Sudah lebih dari lima belas menit Kinnas diam setelah Adrea membawanya kemari, ruangan aula, selepas bel pulang berbunyi. Masalah baru yang sempat Adrea katakan kembali menghadirkan pening tak berkesudahan. Kinnas tahu, hal ini pasti akan terjadi, cepat atau lambat. Namun, Kinnas belum sesiap itu untuk datang ke Istana sebagai tersangka yang mencuri buku Hirawan Bulao. Meskipun kenyataannya tidak demikian.
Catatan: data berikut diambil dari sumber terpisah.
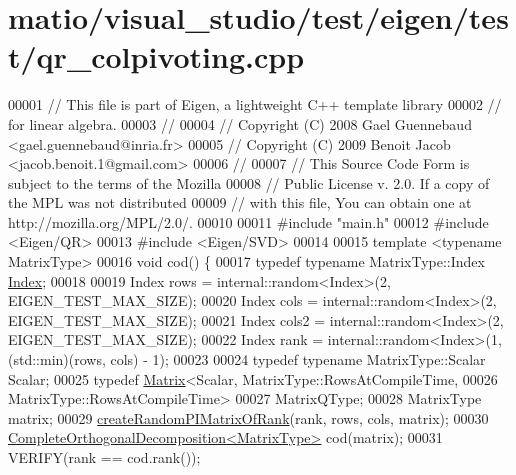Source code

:\hypertarget{matio_2visual__studio_2test_2eigen_2test_2qr__colpivoting_8cpp_source}{}\section{matio/visual\+\_\+studio/test/eigen/test/qr\+\_\+colpivoting.cpp}
\label{matio_2visual__studio_2test_2eigen_2test_2qr__colpivoting_8cpp_source}

\begin{DoxyCode}
00001 \textcolor{comment}{// This file is part of Eigen, a lightweight C++ template library}
00002 \textcolor{comment}{// for linear algebra.}
00003 \textcolor{comment}{//}
00004 \textcolor{comment}{// Copyright (C) 2008 Gael Guennebaud <gael.guennebaud@inria.fr>}
00005 \textcolor{comment}{// Copyright (C) 2009 Benoit Jacob <jacob.benoit.1@gmail.com>}
00006 \textcolor{comment}{//}
00007 \textcolor{comment}{// This Source Code Form is subject to the terms of the Mozilla}
00008 \textcolor{comment}{// Public License v. 2.0. If a copy of the MPL was not distributed}
00009 \textcolor{comment}{// with this file, You can obtain one at http://mozilla.org/MPL/2.0/.}
00010 
00011 \textcolor{preprocessor}{#include "main.h"}
00012 \textcolor{preprocessor}{#include <Eigen/QR>}
00013 \textcolor{preprocessor}{#include <Eigen/SVD>}
00014 
00015 \textcolor{keyword}{template} <\textcolor{keyword}{typename} MatrixType>
00016 \textcolor{keywordtype}{void} cod() \{
00017   \textcolor{keyword}{typedef} \textcolor{keyword}{typename} MatrixType::Index \hyperlink{namespace_eigen_a62e77e0933482dafde8fe197d9a2cfde}{Index};
00018 
00019   Index rows = internal::random<Index>(2, EIGEN\_TEST\_MAX\_SIZE);
00020   Index cols = internal::random<Index>(2, EIGEN\_TEST\_MAX\_SIZE);
00021   Index cols2 = internal::random<Index>(2, EIGEN\_TEST\_MAX\_SIZE);
00022   Index rank = internal::random<Index>(1, (std::min)(rows, cols) - 1);
00023 
00024   \textcolor{keyword}{typedef} \textcolor{keyword}{typename} MatrixType::Scalar Scalar;
00025   \textcolor{keyword}{typedef} \hyperlink{group___core___module_class_eigen_1_1_matrix}{Matrix}<Scalar, MatrixType::RowsAtCompileTime,
00026                  MatrixType::RowsAtCompileTime>
00027       MatrixQType;
00028   MatrixType matrix;
00029   \hyperlink{namespace_eigen_a0d9a7ddcee5c7c8defaba3628455efb2}{createRandomPIMatrixOfRank}(rank, rows, cols, matrix);
00030   \hyperlink{group___q_r___module_class_eigen_1_1_complete_orthogonal_decomposition}{CompleteOrthogonalDecomposition<MatrixType>} cod(matrix);
00031   VERIFY(rank == cod.rank());

\end{DoxyCode}
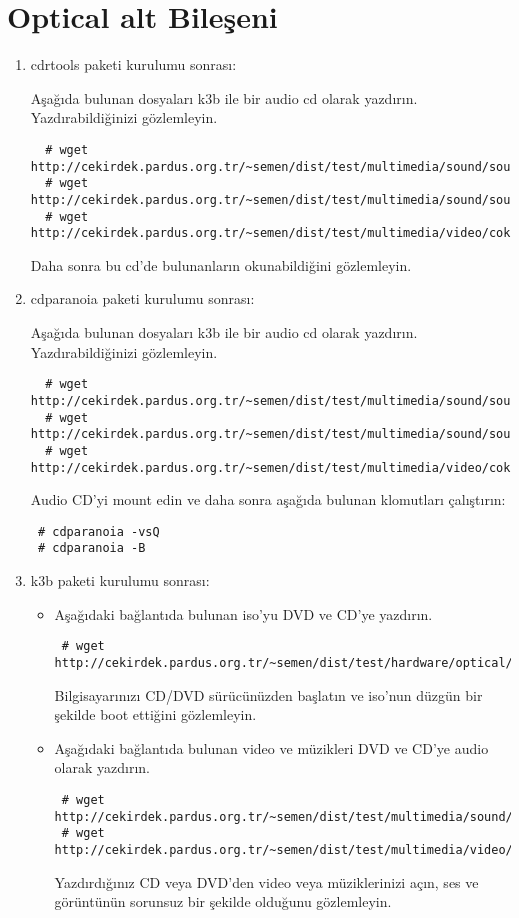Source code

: \documentclass[a4paper,10pt]{article}
\begin{document}
\section{Optical alt Bileşeni}
\begin{enumerate}
 \item cdrtools paketi kurulumu sonrası:

Aşağıda bulunan dosyaları k3b ile bir audio cd olarak yazdırın. Yazdırabildiğinizi gözlemleyin.
 \begin{verbatim}
  # wget http://cekirdek.pardus.org.tr/~semen/dist/test/multimedia/sound/sound/11k16bitpcm.wav
  # wget http://cekirdek.pardus.org.tr/~semen/dist/test/multimedia/sound/sound/music.mp3
  # wget http://cekirdek.pardus.org.tr/~semen/dist/test/multimedia/video/cokluortam/linux.ogg
 \end{verbatim}

Daha sonra bu cd'de bulunanların okunabildiğini gözlemleyin.
 \item cdparanoia paketi kurulumu sonrası:

Aşağıda bulunan dosyaları k3b ile bir audio cd olarak yazdırın. Yazdırabildiğinizi gözlemleyin.
 \begin{verbatim}
  # wget http://cekirdek.pardus.org.tr/~semen/dist/test/multimedia/sound/sound/11k16bitpcm.wav
  # wget http://cekirdek.pardus.org.tr/~semen/dist/test/multimedia/sound/sound/music.mp3
  # wget http://cekirdek.pardus.org.tr/~semen/dist/test/multimedia/video/cokluortam/linux.ogg
 \end{verbatim}

Audio CD'yi mount edin ve daha sonra aşağıda bulunan klomutları çalıştırın:
\begin{verbatim}
 # cdparanoia -vsQ
 # cdparanoia -B
\end{verbatim}

\item k3b paketi kurulumu sonrası:
\begin{itemize}
\item Aşağıdaki bağlantıda bulunan iso'yu DVD ve CD'ye yazdırın. 
\begin{verbatim}
 # wget http://cekirdek.pardus.org.tr/~semen/dist/test/hardware/optical/boot.iso
\end{verbatim}

Bilgisayarınızı CD/DVD sürücünüzden başlatın ve iso'nun düzgün bir şekilde boot ettiğini gözlemleyin.

\item Aşağıdaki bağlantıda bulunan video ve müzikleri DVD ve CD'ye audio olarak yazdırın. 
\begin{verbatim}
 # wget http://cekirdek.pardus.org.tr/~semen/dist/test/multimedia/sound/sound.tar
 # wget http://cekirdek.pardus.org.tr/~semen/dist/test/multimedia/video/cokluortam.tar
\end{verbatim}
Yazdırdığınız CD veya DVD'den video veya müziklerinizi açın, ses ve görüntünün sorunsuz bir şekilde olduğunu gözlemleyin.

\end{itemize}

\end{enumerate}
\end{document}
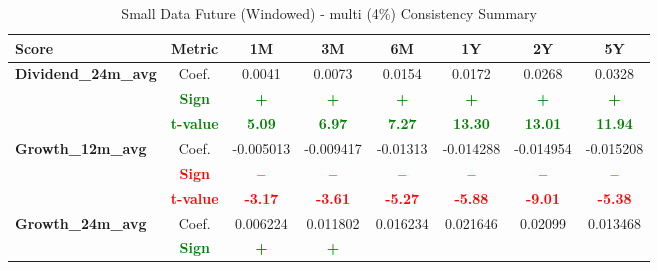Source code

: \documentclass[11pt,english,a4paper,hidelinks]{book}
\begin{document}
\begin{table}[H]
    \centering
    \caption{Small Data Future (Windowed) - \acrshort{multi} (4\%) Consistency Summary}
    \begin{tabular}{lccccccc}
        \toprule
        \textbf{Score} & \textbf{Metric} & \textbf{1M} & \textbf{3M} & \textbf{6M} & \textbf{1Y} & \textbf{2Y} & \textbf{5Y} \\
        \midrule
        \multirow{3}{*}{\textbf{Dividend\_24m\_avg}} 
        & Coef.   & 0.0041   & 0.0073  & 0.0154  & 0.0172  & 0.0268  & 0.0328  \\
        & \textbf{\textcolor{green}{Sign}}
                     & \textbf{\textcolor{green}{+}}
                     & \textbf{\textcolor{green}{+}}
                     & \textbf{\textcolor{green}{+}}
                     & \textbf{\textcolor{green}{+}}
                     & \textbf{\textcolor{green}{+}}
                     & \textbf{\textcolor{green}{+}} \\
        & \textbf{\textcolor{green}{t-value}}
                     & \textbf{\textcolor{green}{5.09}}
                     & \textbf{\textcolor{green}{6.97}}
                     & \textbf{\textcolor{green}{7.27}}
                     & \textbf{\textcolor{green}{13.30}}
                     & \textbf{\textcolor{green}{13.01}}
                     & \textbf{\textcolor{green}{11.94}} \\
        \midrule
        \multirow{3}{*}{\textbf{Growth\_12m\_avg}}
            & Coef.   & -0.005013 & -0.009417 & -0.01313  & -0.014288 & -0.014954 & -0.015208 \\
            & \textbf{\textcolor{red}{Sign}}    & \textbf{\textcolor{red}{–}}         & \textbf{\textcolor{red}{–}}         & \textbf{\textcolor{red}{–}}         & \textbf{\textcolor{red}{–}}         & \textbf{\textcolor{red}{–}}         & \textbf{\textcolor{red}{–}}         \\
            & \textbf{\textcolor{red}{t-value}} & \textbf{\textcolor{red}{-3.17}}     & \textbf{\textcolor{red}{-3.61}}     & \textbf{\textcolor{red}{-5.27}}     & \textbf{\textcolor{red}{-5.88}}     & \textbf{\textcolor{red}{-9.01}}     & \textbf{\textcolor{red}{-5.38}}     \\
        \midrule
        \multirow{3}{*}{\textbf{Growth\_24m\_avg}}
            & Coef.   & 0.006224  & 0.011802  & 0.016234  & 0.021646  & 0.02099   & 0.013468  \\
            & \textbf{\textcolor{green}{Sign}}
                     & \textbf{\textcolor{green}{+}}
                     & \textbf{\textcolor{green}{+}}

\end{tabular}
\end{table}
\end{document}
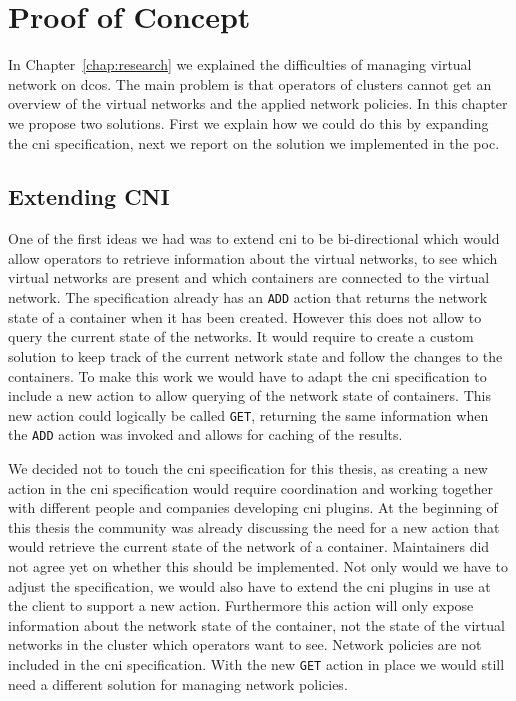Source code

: \chapter{Proof of Concept}
\label{chap:proof-of-concept}
In Chapter~\ref{chap:research} we explained the difficulties of managing virtual network on \gls{dcos}. The main problem is that operators of clusters cannot get an overview of the virtual networks and the applied network policies. In this chapter we propose two solutions. First we explain how we could do this by expanding the \gls{cni} specification, next we report on the solution we implemented in the \gls{poc}. 

\section{Extending CNI}
\label{sec:expanding-cni}
One of the first ideas we had was to extend \gls{cni} to be bi-directional which would allow operators to retrieve information about the virtual networks, to see which virtual networks are present and which containers are connected to the virtual network. The specification already has an \texttt{ADD} action that returns the network state of a container when it has been created. However this does not allow to query the current state of the networks. It would require to create a custom solution to keep track of the current network state and follow the changes to the containers. To make this work we would have to adapt the \gls{cni} specification to include a new action to allow querying of the network state of containers. This new action could logically be called \texttt{GET}, returning the same information when the \texttt{ADD} action was invoked and allows for caching of the results.

We decided not to touch the \gls{cni} specification for this thesis, as creating a new action in the \gls{cni} specification would require coordination and working together with different people and companies developing \gls{cni} plugins. At the beginning of this thesis the community was already discussing the need for a new action that would retrieve the current state of the network of a container. Maintainers did not agree yet on whether this should be implemented. Not only would we have to adjust the specification, we would also have to extend the \gls{cni} plugins in use at the client to support a new action. Furthermore this action will only expose information about the network state of the container, not the state of the virtual networks in the cluster which operators want to see. Network policies are not included in the \gls{cni} specification. With the new \texttt{GET} action in place we would still need a different solution for managing network policies.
"Tidak ada cara untuk menghindar."
Adrea bersuara, membuat rasa takut Kinnas semakin menjadi. Gadis yang terus mendekap ransel berisi buku Hirawan Bulao itu menggeser tubuhnya, mendekati Adrea di samping kanan. "Apa kita akan dihukum?"
"Dihukum bukan hal yang berat, Kinnas."
"Lalu?"
"Konsekuensi." Adrea bersandar pada pinggiran kursi. "Aku hampir gila karena mencari cara agar tetap hidup setelah melewati bulan purnama nanti."
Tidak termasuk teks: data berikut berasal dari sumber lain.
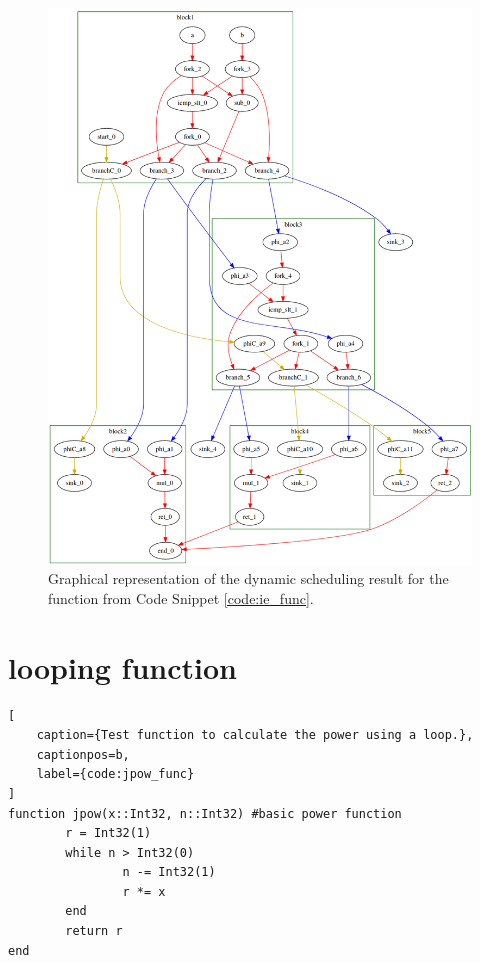 \begin{figure}[htb!]
    \centering
    \includegraphics[width=\textwidth]{Images/ie_dot.png}
    \caption{Graphical representation of the dynamic scheduling result for the  function from Code Snippet \ref{code:ie_func}.}
    \label{fig:ie_dot}
\end{figure}

\pagebreak

\section{looping  function}
\label{sec:pow}

\begin{lstlisting}[
    caption={Test function to calculate the power using a loop.},
    captionpos=b, 
    label={code:jpow_func}
]
function jpow(x::Int32, n::Int32) #basic power function
        r = Int32(1)
        while n > Int32(0)
                n -= Int32(1)
                r *= x
        end
        return r
end
\end{lstlisting}

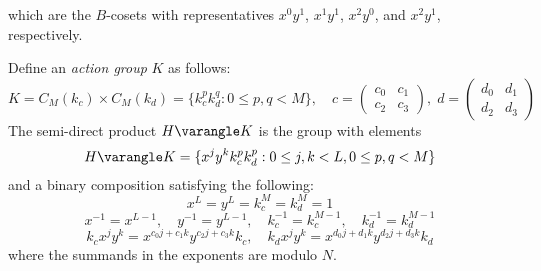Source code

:which are the $B$-cosets with representatives $x^0y^1$,
$x^1y^1$, $x^2y^0$, and $x^2y^1$, respectively.

Define an \emph{action group} $K$ as follows:
\[
K = C_M(k_c)\times C_M(k_d) = \{k_c^p k_d^q : 0 \leq p,q < M\}, \quad
c = \begin{pmatrix} c_0 & c_1 \\ c_2 & c_3 \end{pmatrix}, \;
d = \begin{pmatrix} d_0 & d_1 \\ d_2 & d_3 \end{pmatrix}
\]
The semi-direct product $H\varangle K$ is the group with elements
\[
H\varangle K = \{x^j y^k k_c^p k_d^p : 0 \leq j,k < L, 0 \leq p, q < M\}
\]
and a binary composition satisfying the following:
\[
x^L = y^L = k_c^M = k_d^M = 1
\]
\[
x^{-1} = x^{L-1}, \quad y^{-1}= y^{L-1}, \quad k_c^{-1} = k_c^{M-1}, \quad k_d^{-1} = k_d^{M-1}
\]
\[
k_c x^j y^k = x^{c_0 j + c_1 k} y^{c_2 j + c_3 k} k_c, \quad
k_d x^j y^k = x^{d_0 j + d_1 k} y^{d_2 j + d_3 k} k_d
\]
where the summands in the exponents are modulo $N$.

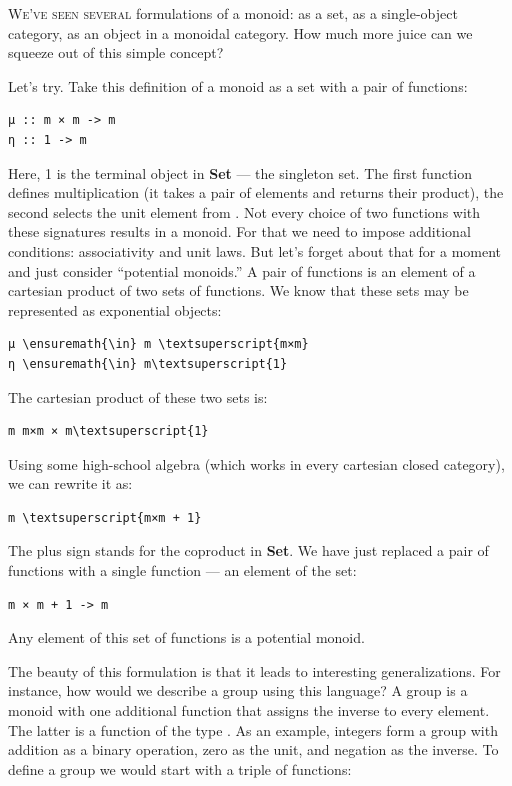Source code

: \lettrine[lhang=0.17]{W}{e've seen several} formulations of a monoid: as a set, as a
single-object category, as an object in a monoidal category. How much
more juice can we squeeze out of this simple concept?

Let's try. Take this definition of a monoid as a set  with a
pair of functions:

\begin{verbatim}
μ :: m × m -> m
η :: 1 -> m
\end{verbatim}
Here, 1 is the terminal object in \textbf{Set} --- the singleton set.
The first function defines multiplication (it takes a pair of elements
and returns their product), the second selects the unit element from
. Not every choice of two functions with these signatures
results in a monoid. For that we need to impose additional conditions:
associativity and unit laws. But let's forget about that for a moment
and just consider ``potential monoids.'' A pair of functions is an
element of a cartesian product of two sets of functions. We know that
these sets may be represented as exponential objects:

\begin{Verbatim}[commandchars=\\\{\}]
μ \ensuremath{\in} m \textsuperscript{m×m}
η \ensuremath{\in} m\textsuperscript{1}
\end{Verbatim}
The cartesian product of these two sets is:

\begin{Verbatim}[commandchars=\\\{\}]
m m×m × m\textsuperscript{1}
\end{Verbatim}
Using some high-school algebra (which works in every cartesian closed
category), we can rewrite it as:

\begin{Verbatim}[commandchars=\\\{\}]
m \textsuperscript{m×m + 1}
\end{Verbatim}
The plus sign stands for the coproduct in \textbf{Set}. We have just
replaced a pair of functions with a single function --- an element of
the set:

\begin{verbatim}
m × m + 1 -> m
\end{verbatim}
Any element of this set of functions is a potential monoid.

The beauty of this formulation is that it leads to interesting
generalizations. For instance, how would we describe a group using this
language? A group is a monoid with one additional function that assigns
the inverse to every element. The latter is a function of the type
. As an example, integers form a group with
addition as a binary operation, zero as the unit, and negation as the
inverse. To define a group we would start with a triple of functions:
"A-apa kita perlu melakukan ritual terakhir?"
"Kau seberani itu?"
Lekas Kinnas menggeleng, ia tak mempunyai keberanian sebanyak itu untuk kembali melakukan ritual ketiga. Penyesalan menyerangnya, menghardik Kinnas hingga rasanya ia ingin menangis, lagi. Mengetahui akibat saja sudah membuatnya kalang kabut, apalagi sampai nekat melanjutkan proses permohonan pada Berliana Biru.
"Sebenarnya aku masih penasaran." Adrea menoleh guna menatap Kinnas. "Siapa yang menaruh Berliana Biru ke dalam tas jinjingku, dan meletakkan buku Hirawan Bulao di perpustakaan Snasa."
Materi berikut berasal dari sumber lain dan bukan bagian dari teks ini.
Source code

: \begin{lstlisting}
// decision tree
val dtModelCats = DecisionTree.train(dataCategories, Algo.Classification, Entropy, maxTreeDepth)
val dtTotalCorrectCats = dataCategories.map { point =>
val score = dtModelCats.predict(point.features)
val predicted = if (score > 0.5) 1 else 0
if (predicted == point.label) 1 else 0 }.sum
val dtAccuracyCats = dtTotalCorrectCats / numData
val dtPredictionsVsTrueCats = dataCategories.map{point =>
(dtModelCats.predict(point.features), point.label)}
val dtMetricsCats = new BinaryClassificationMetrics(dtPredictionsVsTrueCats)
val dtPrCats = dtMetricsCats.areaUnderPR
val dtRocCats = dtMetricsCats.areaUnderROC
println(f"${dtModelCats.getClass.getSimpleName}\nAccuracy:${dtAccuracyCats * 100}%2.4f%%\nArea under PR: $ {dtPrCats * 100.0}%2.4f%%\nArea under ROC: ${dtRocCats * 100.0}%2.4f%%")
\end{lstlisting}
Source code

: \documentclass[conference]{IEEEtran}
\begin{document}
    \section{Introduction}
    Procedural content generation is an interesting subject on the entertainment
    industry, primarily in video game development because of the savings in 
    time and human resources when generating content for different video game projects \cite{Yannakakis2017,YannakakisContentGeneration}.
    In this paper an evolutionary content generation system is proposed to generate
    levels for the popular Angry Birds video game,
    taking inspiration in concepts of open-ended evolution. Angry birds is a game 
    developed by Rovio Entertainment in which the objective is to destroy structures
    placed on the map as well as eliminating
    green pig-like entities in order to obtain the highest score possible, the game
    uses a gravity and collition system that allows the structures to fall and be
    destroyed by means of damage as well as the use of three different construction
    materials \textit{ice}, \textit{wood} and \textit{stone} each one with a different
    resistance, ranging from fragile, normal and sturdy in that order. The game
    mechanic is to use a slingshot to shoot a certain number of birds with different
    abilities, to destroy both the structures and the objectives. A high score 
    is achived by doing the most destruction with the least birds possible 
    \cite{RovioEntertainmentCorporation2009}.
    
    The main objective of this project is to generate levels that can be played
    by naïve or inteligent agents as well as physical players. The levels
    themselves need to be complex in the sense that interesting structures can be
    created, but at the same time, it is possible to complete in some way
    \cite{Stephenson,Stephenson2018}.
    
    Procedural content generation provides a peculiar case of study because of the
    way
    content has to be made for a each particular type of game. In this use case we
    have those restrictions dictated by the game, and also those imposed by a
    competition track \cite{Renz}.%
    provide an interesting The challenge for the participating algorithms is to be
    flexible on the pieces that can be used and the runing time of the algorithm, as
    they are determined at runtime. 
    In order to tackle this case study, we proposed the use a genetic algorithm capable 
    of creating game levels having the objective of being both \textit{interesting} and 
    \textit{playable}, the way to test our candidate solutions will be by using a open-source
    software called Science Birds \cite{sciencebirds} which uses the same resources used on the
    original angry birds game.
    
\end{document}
Benar, batin Kinnas. Ia langsung tersadar dan memandang Adrea lekat. "Apa kita perlu mencarinya?"
"Kita tak mempunyai banyak waktu."
"Tapi kita bisa mengatakannya pada Raja Andreas ataupun Ratu Sybl nanti."
"Ide bagus."
Adrea tersenyum kecil, begitupun Kinnas. Sama-sama mengangguk setuju, keduanya lantas beranjak berdiri untuk keluar dari ruangan aula. Menghirup kembali udara bebas mengingat mereka tidak bisa hidup tenang setelah ini. Entah itu tentang mendapatkan hukuman dari pihak Istana, atau juga menghadapi kematian sesuai konsekuensi menjadi perempuan 'pemilik'.
Poin terakhir terdengar mengerikan, memang. Adrea bahkan tak bisa berhenti merasa cemas sampai ia susah tidur selama beberapa malam. Kinnas sedikit berbeda, pemikiran yang menggebu membuatnya sulit fokus dalam rutinitas keseharian. Sekali lagi, andai waktu bisa diputar, keduanya mungkin saja masih hidup santai layaknya remaja pada umumnya. Di mana peliknya Matematika masih menjadi permasalahan utama.
"Tunggu! Kalian di sini ternyata." Arsen datang selepas berlari, berhenti tepat di depan Adrea dan Kinnas.
"Ada apa, Sen?" tanya Adrea kebingungan.
Pemuda tanpa almamater itu sontak menunjuk ke arah gerbang Snasa. "D-di sana ... di sana mobil dari dari Istana ... menunggu kalian berdua."
Adrea dan Kinnas mengerjap cepat lalu saling pandang. Lama mereka terpaku, menyiapkan mental untuk menghadapi persoalan paling rumit berupa datang ke tempat singgah Raja. Kali ini, Adrea tidak kesenangan ketika dijemput mobil mewah dari Istana. Ia hanya merasa jika semua ini hanyalah jalan pintas yang membuatnya malu sekaligus takut secara bersamaan. Tak ubahnya Kinnas, ia terus melangkah seraya mengeluarkan buku Hirawan Bulao kemudian menyerahkannya pada Adrea.
KAMU SEDANG MEMBACA
Hirawan Bulao [End]
Fantasía"Berlian itu berbahaya. Bila si 'pemilik' tidak bisa melakukan ritual sampai akhir, maka nyawamu akan menjadi taruhannya." Adrea--mantan atlet ice skating harus kelimpungan ketika mendapati batu Berliana Biru yang terkenal ajaib, di dalam tote bag p...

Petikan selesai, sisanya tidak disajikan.